Simple enough...
Unless I am really close to geometry I only see white. When I get really close I see the white to black gradient. I'm followiwing this guide btw: http://www.gamedev.n...d-shadows-r2193
What am I doing wrong?
EDIT: Btw, near and far values are set to allow me to see far. If using a default shader I can see everything normal. Near = 0.1, Far = 1000.0.
Well you definitely don't want to store just z. If you want to store exactly what's stored in a depth buffer, the you want to interpolate both z and w and then output z/w from your pixel shader. However that's not necessarily the best way to store depth to a texture, depending on what you're doing. What exactly are you going to use this depth texture for?
Your depth looks pure white because your display does not have sufficient bit depth to display the contents of the depth buffer. The depth buffer is usually 16-24 bits but that is black to white instead of rgb which means you can only display the first 8 bits in the buffer and everything above that is displayed as pure white. The depth buffer should be fine for reading though, if you really need to display it you could try dividing the depth value by 2 for 16 bits or 3 for 24 bits before you display them, that should compress it to the visible bit-range.
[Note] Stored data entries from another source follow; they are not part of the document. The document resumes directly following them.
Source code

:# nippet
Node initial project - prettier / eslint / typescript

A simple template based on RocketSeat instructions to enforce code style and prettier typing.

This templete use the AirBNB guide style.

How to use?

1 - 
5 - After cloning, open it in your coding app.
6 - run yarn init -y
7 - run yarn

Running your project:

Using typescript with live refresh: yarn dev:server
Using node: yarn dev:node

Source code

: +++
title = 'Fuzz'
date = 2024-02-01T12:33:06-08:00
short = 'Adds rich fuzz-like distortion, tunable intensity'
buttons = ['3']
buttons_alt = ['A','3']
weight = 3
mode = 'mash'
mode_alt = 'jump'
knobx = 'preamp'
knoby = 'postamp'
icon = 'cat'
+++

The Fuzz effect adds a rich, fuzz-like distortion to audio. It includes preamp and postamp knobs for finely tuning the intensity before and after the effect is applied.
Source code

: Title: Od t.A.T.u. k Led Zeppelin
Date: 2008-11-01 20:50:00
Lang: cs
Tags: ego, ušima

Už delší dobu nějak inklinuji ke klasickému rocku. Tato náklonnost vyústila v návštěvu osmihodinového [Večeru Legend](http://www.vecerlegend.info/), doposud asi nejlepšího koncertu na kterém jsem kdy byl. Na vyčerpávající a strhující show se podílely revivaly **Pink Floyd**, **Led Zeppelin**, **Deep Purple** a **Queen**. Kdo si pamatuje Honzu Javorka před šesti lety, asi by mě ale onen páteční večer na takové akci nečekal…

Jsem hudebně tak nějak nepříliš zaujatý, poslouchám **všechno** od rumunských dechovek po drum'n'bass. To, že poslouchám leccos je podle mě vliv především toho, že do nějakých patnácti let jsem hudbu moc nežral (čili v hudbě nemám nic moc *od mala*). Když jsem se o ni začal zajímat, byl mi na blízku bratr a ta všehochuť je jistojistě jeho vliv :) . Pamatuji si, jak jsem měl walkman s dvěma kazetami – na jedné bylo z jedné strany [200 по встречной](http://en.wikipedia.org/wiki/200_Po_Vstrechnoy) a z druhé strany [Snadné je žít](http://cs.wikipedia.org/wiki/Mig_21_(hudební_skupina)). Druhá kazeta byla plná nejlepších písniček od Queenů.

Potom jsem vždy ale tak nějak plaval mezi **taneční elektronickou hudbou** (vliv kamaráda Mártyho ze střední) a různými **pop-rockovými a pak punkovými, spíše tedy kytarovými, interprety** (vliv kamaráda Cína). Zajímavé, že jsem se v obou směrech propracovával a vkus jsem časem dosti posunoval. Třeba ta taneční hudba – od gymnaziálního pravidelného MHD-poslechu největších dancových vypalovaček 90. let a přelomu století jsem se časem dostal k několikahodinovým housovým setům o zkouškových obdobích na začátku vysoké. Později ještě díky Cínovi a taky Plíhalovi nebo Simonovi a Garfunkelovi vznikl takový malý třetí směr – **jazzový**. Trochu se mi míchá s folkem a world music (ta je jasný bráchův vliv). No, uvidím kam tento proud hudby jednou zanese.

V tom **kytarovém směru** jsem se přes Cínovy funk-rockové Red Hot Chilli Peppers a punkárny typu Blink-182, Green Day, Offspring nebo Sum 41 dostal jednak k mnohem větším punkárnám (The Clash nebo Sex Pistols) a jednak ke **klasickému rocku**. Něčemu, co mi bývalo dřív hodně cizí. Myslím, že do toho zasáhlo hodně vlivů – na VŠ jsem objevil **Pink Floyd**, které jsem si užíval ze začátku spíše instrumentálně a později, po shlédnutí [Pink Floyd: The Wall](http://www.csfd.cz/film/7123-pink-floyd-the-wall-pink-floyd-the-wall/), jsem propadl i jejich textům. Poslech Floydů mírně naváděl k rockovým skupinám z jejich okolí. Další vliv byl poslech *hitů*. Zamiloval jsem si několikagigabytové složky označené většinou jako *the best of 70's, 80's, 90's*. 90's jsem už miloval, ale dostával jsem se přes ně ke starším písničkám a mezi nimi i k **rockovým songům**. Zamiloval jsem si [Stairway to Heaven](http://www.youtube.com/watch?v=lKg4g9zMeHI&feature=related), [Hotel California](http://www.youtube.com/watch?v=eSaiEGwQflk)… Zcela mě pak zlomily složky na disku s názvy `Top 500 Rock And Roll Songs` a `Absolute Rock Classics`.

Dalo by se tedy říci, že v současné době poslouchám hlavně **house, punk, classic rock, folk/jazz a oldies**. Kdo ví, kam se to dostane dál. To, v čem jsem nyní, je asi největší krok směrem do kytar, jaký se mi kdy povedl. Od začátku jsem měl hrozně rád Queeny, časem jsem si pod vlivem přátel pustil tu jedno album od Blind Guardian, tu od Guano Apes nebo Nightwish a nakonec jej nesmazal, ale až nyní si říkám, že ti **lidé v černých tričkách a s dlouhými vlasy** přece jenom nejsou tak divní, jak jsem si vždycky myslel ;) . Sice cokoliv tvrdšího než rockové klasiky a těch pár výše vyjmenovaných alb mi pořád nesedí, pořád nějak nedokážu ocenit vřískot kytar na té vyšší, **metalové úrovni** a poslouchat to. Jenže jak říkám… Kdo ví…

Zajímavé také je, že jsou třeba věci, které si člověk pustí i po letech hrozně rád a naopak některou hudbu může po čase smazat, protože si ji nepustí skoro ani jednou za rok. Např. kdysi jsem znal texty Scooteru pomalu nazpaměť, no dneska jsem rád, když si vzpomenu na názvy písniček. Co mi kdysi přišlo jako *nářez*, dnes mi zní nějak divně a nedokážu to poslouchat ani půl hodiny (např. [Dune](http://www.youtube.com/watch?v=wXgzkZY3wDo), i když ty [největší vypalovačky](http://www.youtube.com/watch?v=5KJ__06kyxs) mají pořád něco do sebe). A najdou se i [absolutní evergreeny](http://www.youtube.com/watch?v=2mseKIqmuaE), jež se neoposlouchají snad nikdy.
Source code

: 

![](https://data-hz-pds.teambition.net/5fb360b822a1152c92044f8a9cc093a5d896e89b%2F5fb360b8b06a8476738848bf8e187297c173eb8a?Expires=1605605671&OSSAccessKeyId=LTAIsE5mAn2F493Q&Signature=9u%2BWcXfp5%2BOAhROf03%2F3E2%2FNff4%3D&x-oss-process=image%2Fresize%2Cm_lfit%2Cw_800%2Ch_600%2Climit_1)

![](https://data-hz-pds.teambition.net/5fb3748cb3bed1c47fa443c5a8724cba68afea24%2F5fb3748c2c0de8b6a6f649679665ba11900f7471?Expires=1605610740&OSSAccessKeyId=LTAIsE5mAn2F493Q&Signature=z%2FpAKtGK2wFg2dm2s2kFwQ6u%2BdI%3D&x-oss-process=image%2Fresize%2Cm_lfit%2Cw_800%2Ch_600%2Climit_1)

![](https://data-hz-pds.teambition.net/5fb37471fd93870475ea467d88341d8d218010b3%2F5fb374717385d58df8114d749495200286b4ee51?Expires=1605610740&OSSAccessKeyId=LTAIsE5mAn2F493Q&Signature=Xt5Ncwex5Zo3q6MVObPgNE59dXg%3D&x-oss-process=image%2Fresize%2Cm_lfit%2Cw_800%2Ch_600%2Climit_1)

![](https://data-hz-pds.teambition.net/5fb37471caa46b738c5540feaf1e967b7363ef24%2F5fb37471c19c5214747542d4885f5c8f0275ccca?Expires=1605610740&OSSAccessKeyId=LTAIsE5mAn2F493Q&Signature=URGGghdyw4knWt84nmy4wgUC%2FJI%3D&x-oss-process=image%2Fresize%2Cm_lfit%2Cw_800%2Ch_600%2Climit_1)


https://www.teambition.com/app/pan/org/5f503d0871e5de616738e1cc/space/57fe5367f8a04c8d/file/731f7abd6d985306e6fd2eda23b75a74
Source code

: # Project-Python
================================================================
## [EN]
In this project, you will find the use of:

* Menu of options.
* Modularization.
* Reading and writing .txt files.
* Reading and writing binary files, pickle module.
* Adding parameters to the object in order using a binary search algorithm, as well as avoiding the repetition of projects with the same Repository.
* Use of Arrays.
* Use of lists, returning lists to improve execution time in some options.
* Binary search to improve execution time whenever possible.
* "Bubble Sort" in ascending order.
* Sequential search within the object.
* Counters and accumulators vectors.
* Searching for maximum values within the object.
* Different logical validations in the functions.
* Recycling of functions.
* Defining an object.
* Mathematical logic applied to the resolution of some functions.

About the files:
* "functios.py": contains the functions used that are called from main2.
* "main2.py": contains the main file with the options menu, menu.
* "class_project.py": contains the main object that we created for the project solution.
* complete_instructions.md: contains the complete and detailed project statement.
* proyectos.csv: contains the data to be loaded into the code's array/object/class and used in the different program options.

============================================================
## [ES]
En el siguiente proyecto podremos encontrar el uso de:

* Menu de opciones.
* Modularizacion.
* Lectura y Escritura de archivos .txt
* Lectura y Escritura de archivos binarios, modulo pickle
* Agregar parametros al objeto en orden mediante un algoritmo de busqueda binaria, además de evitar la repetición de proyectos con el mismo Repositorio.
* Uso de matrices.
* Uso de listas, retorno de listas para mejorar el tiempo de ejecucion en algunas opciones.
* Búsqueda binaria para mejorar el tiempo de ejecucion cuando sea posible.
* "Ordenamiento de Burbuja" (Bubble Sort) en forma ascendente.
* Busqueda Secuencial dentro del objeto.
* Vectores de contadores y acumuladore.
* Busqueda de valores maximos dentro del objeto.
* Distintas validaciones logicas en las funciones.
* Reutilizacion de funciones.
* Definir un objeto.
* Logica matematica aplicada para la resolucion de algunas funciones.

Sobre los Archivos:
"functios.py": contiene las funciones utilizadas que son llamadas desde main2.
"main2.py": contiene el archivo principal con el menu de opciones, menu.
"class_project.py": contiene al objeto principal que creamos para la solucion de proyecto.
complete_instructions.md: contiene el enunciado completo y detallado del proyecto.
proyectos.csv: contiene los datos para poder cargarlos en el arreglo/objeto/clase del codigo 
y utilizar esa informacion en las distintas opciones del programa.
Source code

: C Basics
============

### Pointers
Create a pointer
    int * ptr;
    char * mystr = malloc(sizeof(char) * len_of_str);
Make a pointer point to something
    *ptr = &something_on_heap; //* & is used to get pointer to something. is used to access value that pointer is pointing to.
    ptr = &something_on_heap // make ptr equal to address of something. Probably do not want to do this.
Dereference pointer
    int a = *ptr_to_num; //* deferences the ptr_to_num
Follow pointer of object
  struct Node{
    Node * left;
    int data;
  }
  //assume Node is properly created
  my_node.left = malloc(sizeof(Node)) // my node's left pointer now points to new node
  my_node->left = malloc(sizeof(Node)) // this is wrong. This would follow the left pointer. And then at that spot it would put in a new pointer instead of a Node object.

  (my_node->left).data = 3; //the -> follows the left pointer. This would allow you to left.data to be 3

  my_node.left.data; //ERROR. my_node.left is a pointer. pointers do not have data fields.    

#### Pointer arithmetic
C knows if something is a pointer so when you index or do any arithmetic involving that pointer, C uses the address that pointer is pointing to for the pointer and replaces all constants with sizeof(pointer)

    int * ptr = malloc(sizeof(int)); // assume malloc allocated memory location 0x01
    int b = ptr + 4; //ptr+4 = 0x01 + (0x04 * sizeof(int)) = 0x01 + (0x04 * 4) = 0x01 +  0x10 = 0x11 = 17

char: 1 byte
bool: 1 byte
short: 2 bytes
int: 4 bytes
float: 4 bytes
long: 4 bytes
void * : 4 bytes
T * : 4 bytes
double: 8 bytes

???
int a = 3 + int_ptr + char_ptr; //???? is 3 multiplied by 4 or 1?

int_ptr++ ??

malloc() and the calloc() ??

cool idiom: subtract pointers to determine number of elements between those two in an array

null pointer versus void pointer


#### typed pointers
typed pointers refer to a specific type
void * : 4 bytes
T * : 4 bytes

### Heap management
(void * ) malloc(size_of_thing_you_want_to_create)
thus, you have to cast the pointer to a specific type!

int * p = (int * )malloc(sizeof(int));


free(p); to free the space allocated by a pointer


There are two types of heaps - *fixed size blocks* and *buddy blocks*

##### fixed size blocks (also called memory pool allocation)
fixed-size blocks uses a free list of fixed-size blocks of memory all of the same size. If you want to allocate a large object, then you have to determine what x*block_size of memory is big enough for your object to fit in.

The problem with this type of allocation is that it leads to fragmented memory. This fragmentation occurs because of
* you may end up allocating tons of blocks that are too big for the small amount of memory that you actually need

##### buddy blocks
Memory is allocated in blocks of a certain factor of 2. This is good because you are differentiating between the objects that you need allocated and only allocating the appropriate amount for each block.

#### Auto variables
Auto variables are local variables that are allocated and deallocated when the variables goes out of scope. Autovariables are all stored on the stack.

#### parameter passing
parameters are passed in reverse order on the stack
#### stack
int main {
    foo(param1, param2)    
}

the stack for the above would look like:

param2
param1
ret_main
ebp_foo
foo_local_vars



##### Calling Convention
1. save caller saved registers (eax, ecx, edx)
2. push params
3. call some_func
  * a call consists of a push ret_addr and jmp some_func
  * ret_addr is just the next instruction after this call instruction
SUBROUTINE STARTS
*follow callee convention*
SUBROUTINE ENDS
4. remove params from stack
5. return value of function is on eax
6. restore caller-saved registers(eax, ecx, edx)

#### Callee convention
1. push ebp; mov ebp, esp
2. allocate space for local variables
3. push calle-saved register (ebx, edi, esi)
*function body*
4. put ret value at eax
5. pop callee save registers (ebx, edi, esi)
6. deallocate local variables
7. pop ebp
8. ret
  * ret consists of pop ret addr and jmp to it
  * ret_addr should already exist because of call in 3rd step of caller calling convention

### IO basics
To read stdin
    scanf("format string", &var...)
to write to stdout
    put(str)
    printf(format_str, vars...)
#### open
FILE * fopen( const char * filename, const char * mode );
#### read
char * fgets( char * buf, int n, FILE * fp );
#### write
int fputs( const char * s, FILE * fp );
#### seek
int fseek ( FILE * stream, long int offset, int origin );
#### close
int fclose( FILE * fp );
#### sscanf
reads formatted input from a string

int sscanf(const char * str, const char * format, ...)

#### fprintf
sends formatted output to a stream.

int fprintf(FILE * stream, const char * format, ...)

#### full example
Your depth looks pure white because your display does not have sufficient bit depth to display the contents of the depth buffer. The depth buffer is usually 16-24 bits but that is black to white instead of rgb which means you can only display the first 8 bits in the buffer and everything above that is displayed as pure white.
That's not really at all how it works. A z/w depth buffer will appear white for most of the visible depth range because z/w is non linear, and most of the depth range ends up getting mapped to values > 0.9 with a perspective projection. A common way to make it better for visualization is to just remap [0.9 - 1.0] to [0.0 1.0] when displaying it, which you can do with saturate((depth - 0.9) * 10).
If you want, you can also just store a depth value that's linear and it will display correctly. It will also have a more even distribution of precision throughout the visible depth range. A common value to use is ViewSpaceZ / FarClip, which you could do in that shader by setting fGrey = Input.Depth.y / FarClip.
Also, if you're using a floating-point depth buffer (DXGI_FORMAT_R32F/R16F and friends, assuming D3D10+) you can actually flop the near and far planes (near plane has what you set as far plane distance, and vice versa) and switch the test direction (depth test becomes GREATER_EQUAL instead of LESS_EQUAL, etc.) for some further precision improvements. This will *NOT* work for UNORM-based formats, as it exploits the mechanics of how floating-point numbers are represented-- some unneeded extra precision is shifted away from where the camera is and ends up 'spread out' over the remaining depth range.
clb: At the end of 2012, the positions of jupiter, saturn, mercury, and deimos are aligned so as to cause a denormalized flush-to-zero bug when computing earth's gravitational force, slinging it to the sun.